YOUR GOAL:
Pictures stay out. Everything else in the listing below gets written out exactly.
- - - -
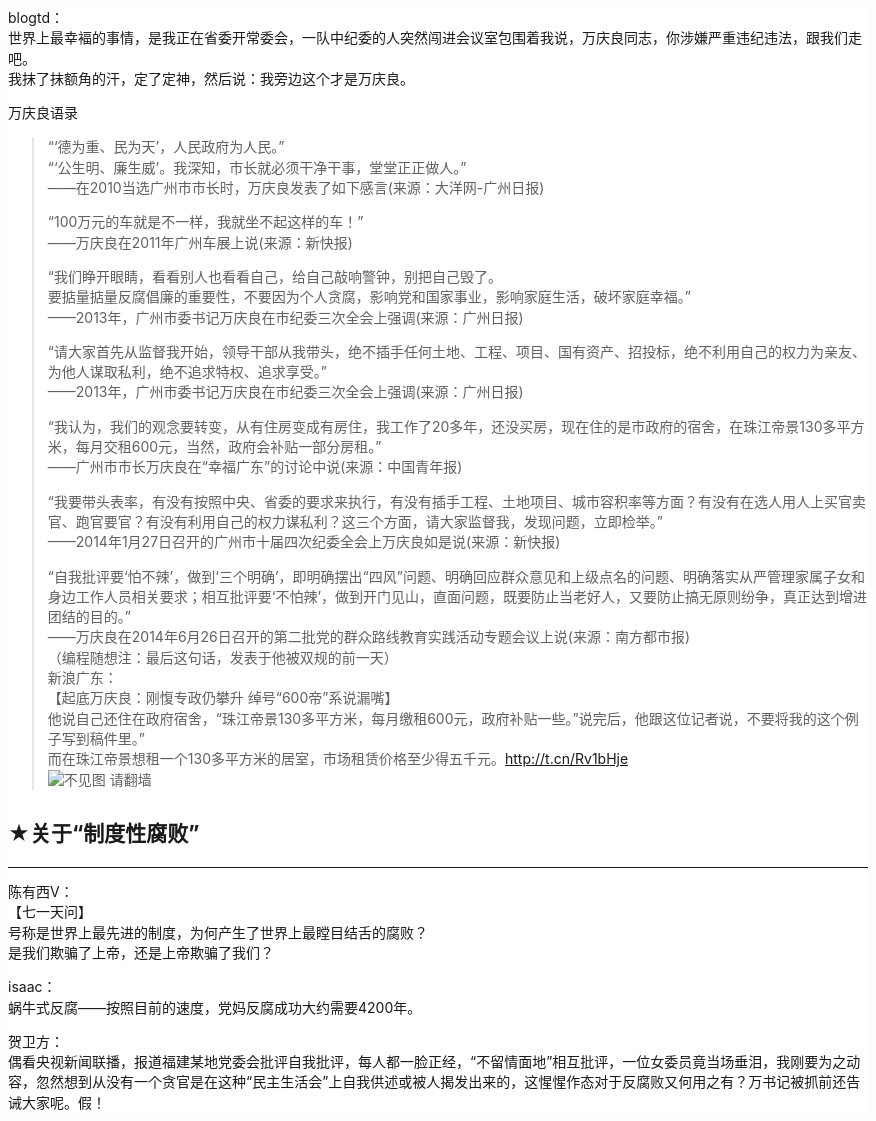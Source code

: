  blogtd：  
 世界上最幸褔的事情，是我正在省委开常委会，一队中纪委的人突然闯进会议室包围着我说，万庆良同志，你涉嫌严重违纪违法，跟我们走吧。  
 我抹了抹额角的汗，定了定神，然后说：我旁边这个才是万庆良。  
   
 万庆良语录  
 
> “‘德为重、民为天’，人民政府为人民。”  
>  “‘公生明、廉生威’。我深知，市长就必须干净干事，堂堂正正做人。”  
>  ——在2010当选广州市市长时，万庆良发表了如下感言(来源：大洋网-广州日报)  
>    
>  “100万元的车就是不一样，我就坐不起这样的车！”  
>  ——万庆良在2011年广州车展上说(来源：新快报)  
>    
>  “我们睁开眼睛，看看别人也看看自己，给自己敲响警钟，别把自己毁了。  
>  要掂量掂量反腐倡廉的重要性，不要因为个人贪腐，影响党和国家事业，影响家庭生活，破坏家庭幸福。”  
>  ——2013年，广州市委书记万庆良在市纪委三次全会上强调(来源：广州日报)  
>    
>  “请大家首先从监督我开始，领导干部从我带头，绝不插手任何土地、工程、项目、国有资产、招投标，绝不利用自己的权力为亲友、为他人谋取私利，绝不追求特权、追求享受。”  
>  ——2013年，广州市委书记万庆良在市纪委三次全会上强调(来源：广州日报)  
>    
>  “我认为，我们的观念要转变，从有住房变成有房住，我工作了20多年，还没买房，现在住的是市政府的宿舍，在珠江帝景130多平方米，每月交租600元，当然，政府会补贴一部分房租。”  
>  ——广州市市长万庆良在“幸福广东”的讨论中说(来源：中国青年报)  
>    
>  “我要带头表率，有没有按照中央、省委的要求来执行，有没有插手工程、土地项目、城市容积率等方面？有没有在选人用人上买官卖官、跑官要官？有没有利用自己的权力谋私利？这三个方面，请大家监督我，发现问题，立即检举。”  
>  ——2014年1月27日召开的广州市十届四次纪委全会上万庆良如是说(来源：新快报)  
>    
>  “自我批评要‘怕不辣’，做到‘三个明确’，即明确摆出“四风”问题、明确回应群众意见和上级点名的问题、明确落实从严管理家属子女和身边工作人员相关要求；相互批评要‘不怕辣’，做到开门见山，直面问题，既要防止当老好人，又要防止搞无原则纷争，真正达到增进团结的目的。”  
>  ——万庆良在2014年6月26日召开的第二批党的群众路线教育实践活动专题会议上说(来源：南方都市报)  
>  （编程随想注：最后这句话，发表于他被双规的前一天）  
 新浪广东：  
 【起底万庆良：刚愎专政仍攀升 绰号“600帝”系说漏嘴】  
 他说自己还住在政府宿舍，“珠江帝景130多平方米，每月缴租600元，政府补贴一些。”说完后，他跟这位记者说，不要将我的这个例子写到稿件里。”  
 而在珠江帝景想租一个130多平方米的居室，市场租赁价格至少得五千元。http://t.cn/Rv1bHje  
 ![不见图 请翻墙](//lh6.googleusercontent.com/EmG2JMcR1pcUbuLDvAqgCRDvH9PVZy6wgoSp8l5Y5UXtNZs_urz9CFXC3uzAdktFlPsiVHLlmwZWEDXs6F3T87abmY-Zppe2D63RlbWYOprQa-QhLFFWTqyxf0hDzXua0NTq)  
 ## ★关于“制度性腐败”
----------

  
 陈有西V：  
 【七一天问】  
 号称是世界上最先进的制度，为何产生了世界上最瞠目结舌的腐败？  
 是我们欺骗了上帝，还是上帝欺骗了我们？  
   
 isaac：  
 蜗牛式反腐——按照目前的速度，党妈反腐成功大约需要4200年。  
   
 贺卫方：  
 偶看央视新闻联播，报道福建某地党委会批评自我批评，每人都一脸正经，“不留情面地”相互批评，一位女委员竟当场垂泪，我刚要为之动容，忽然想到从没有一个贪官是在这种“民主生活会”上自我供述或被人揭发出来的，这惺惺作态对于反腐败又何用之有？万书记被抓前还告诫大家呢。假！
- - - -
TASK OUTPUT:
Source code

:  blogtd：  
 世界上最幸褔的事情，是我正在省委开常委会，一队中纪委的人突然闯进会议室包围着我说，万庆良同志，你涉嫌严重违纪违法，跟我们走吧。  
 我抹了抹额角的汗，定了定神，然后说：我旁边这个才是万庆良。  
   
 万庆良语录  
 
> “‘德为重、民为天’，人民政府为人民。”  
>  “‘公生明、廉生威’。我深知，市长就必须干净干事，堂堂正正做人。”  
>  ——在2010当选广州市市长时，万庆良发表了如下感言(来源：大洋网-广州日报)  
>    
>  “100万元的车就是不一样，我就坐不起这样的车！”  
>  ——万庆良在2011年广州车展上说(来源：新快报)  
>    
>  “我们睁开眼睛，看看别人也看看自己，给自己敲响警钟，别把自己毁了。  
>  要掂量掂量反腐倡廉的重要性，不要因为个人贪腐，影响党和国家事业，影响家庭生活，破坏家庭幸福。”  
>  ——2013年，广州市委书记万庆良在市纪委三次全会上强调(来源：广州日报)  
>    
>  “请大家首先从监督我开始，领导干部从我带头，绝不插手任何土地、工程、项目、国有资产、招投标，绝不利用自己的权力为亲友、为他人谋取私利，绝不追求特权、追求享受。”  
>  ——2013年，广州市委书记万庆良在市纪委三次全会上强调(来源：广州日报)  
>    
>  “我认为，我们的观念要转变，从有住房变成有房住，我工作了20多年，还没买房，现在住的是市政府的宿舍，在珠江帝景130多平方米，每月交租600元，当然，政府会补贴一部分房租。”  
>  ——广州市市长万庆良在“幸福广东”的讨论中说(来源：中国青年报)  
>    
>  “我要带头表率，有没有按照中央、省委的要求来执行，有没有插手工程、土地项目、城市容积率等方面？有没有在选人用人上买官卖官、跑官要官？有没有利用自己的权力谋私利？这三个方面，请大家监督我，发现问题，立即检举。”  
>  ——2014年1月27日召开的广州市十届四次纪委全会上万庆良如是说(来源：新快报)  
>    
>  “自我批评要‘怕不辣’，做到‘三个明确’，即明确摆出“四风”问题、明确回应群众意见和上级点名的问题、明确落实从严管理家属子女和身边工作人员相关要求；相互批评要‘不怕辣’，做到开门见山，直面问题，既要防止当老好人，又要防止搞无原则纷争，真正达到增进团结的目的。”  
>  ——万庆良在2014年6月26日召开的第二批党的群众路线教育实践活动专题会议上说(来源：南方都市报)  
>  （编程随想注：最后这句话，发表于他被双规的前一天）  
 新浪广东：  
 【起底万庆良：刚愎专政仍攀升 绰号“600帝”系说漏嘴】  
 他说自己还住在政府宿舍，“珠江帝景130多平方米，每月缴租600元，政府补贴一些。”说完后，他跟这位记者说，不要将我的这个例子写到稿件里。”  
 而在珠江帝景想租一个130多平方米的居室，市场租赁价格至少得五千元。http://t.cn/Rv1bHje  
 ![不见图 请翻墙](//lh6.googleusercontent.com/EmG2JMcR1pcUbuLDvAqgCRDvH9PVZy6wgoSp8l5Y5UXtNZs_urz9CFXC3uzAdktFlPsiVHLlmwZWEDXs6F3T87abmY-Zppe2D63RlbWYOprQa-QhLFFWTqyxf0hDzXua0NTq)  
 ## ★关于“制度性腐败”
----------

  
 陈有西V：  
 【七一天问】  
 号称是世界上最先进的制度，为何产生了世界上最瞠目结舌的腐败？  
 是我们欺骗了上帝，还是上帝欺骗了我们？  
   
 isaac：  
 蜗牛式反腐——按照目前的速度，党妈反腐成功大约需要4200年。  
   
 贺卫方：  
 偶看央视新闻联播，报道福建某地党委会批评自我批评，每人都一脸正经，“不留情面地”相互批评，一位女委员竟当场垂泪，我刚要为之动容，忽然想到从没有一个贪官是在这种“民主生活会”上自我供述或被人揭发出来的，这惺惺作态对于反腐败又何用之有？万书记被抓前还告诫大家呢。假！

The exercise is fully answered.